If Discovery Communications’ programming were condensed into a single show, it would be about a guy who cleans up the mess after a shark in military uniform attacks Oprah Winfrey in a rainforest. The non-fiction TV producer’s line up is eclectic but lucrative: $4.2bn in revenues in the year just reported, and a $21bn enterprise value.
The investment appeal of Discovery is that it is nearly a pure play on cable networks, the most profitable and fastest growing part of the media business. Conglomerates such as Walt Disney, Time Warner, News Corp and Viacom also have capital tied up in films, publishing, theme parks and so on. And – unlike smaller network companies such as AMC and Scripps – Discovery has significant global exposure: a third of operating profits are generated abroad.
Furthermore, Discovery has been outperforming the competition (with a few exceptions, such as an investment in the floundering Oprah Winfrey Network). Fee revenue from cable and satellite distributors has been strong across the industry and Discovery has kept pace. In advertising, though, Discovery’s 14 per cent gain in 2011 (17 per cent in the fourth quarter) leads the group.

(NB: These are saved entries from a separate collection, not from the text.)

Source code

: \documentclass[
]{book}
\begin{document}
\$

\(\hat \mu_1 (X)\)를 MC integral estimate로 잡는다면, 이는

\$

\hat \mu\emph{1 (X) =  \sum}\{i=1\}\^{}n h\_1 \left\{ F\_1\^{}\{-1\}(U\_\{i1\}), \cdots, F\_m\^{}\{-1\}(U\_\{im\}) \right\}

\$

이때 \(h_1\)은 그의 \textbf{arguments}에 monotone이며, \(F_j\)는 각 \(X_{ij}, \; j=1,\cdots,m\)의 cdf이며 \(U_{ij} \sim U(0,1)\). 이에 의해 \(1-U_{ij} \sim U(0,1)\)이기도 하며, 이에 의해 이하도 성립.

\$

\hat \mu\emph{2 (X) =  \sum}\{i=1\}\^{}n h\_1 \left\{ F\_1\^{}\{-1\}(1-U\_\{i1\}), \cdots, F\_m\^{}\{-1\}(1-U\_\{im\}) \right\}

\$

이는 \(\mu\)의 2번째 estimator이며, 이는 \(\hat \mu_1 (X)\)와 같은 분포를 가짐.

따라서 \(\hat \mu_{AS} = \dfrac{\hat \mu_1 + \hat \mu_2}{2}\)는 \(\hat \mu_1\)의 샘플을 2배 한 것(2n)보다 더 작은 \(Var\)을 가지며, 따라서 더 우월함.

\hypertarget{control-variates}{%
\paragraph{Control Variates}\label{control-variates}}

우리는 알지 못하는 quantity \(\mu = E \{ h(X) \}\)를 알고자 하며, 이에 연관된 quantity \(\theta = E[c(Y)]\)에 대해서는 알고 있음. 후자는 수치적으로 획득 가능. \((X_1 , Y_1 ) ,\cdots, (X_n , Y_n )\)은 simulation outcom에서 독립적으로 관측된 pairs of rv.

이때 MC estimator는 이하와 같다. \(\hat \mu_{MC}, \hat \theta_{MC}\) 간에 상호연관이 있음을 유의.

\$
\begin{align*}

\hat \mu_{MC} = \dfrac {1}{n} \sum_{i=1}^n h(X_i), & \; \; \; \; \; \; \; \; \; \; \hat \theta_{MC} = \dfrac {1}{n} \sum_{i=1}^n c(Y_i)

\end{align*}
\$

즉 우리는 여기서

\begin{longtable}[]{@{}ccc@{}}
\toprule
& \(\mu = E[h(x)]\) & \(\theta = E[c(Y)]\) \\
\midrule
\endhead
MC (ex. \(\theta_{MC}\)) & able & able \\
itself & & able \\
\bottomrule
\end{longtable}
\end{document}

These strengths have not gone unnoticed. At 16 times this year’s earnings, Discovery trades at a premium to the conglomerates. Buying in now – after the stock has returned 200 per cent in five years – requires faith that two trends will persist. Will content producers continue to have the leverage over distributors, keeping fees growing? There are signs that distributors are pushing back. And will Discovery’s documentary-style content continue to attract advertisers? The shift towards premium TV content has helped Discovery up to now, but Dirty Jobs is not Downton Abbey. Discovery must be careful to avoid jumping the shark.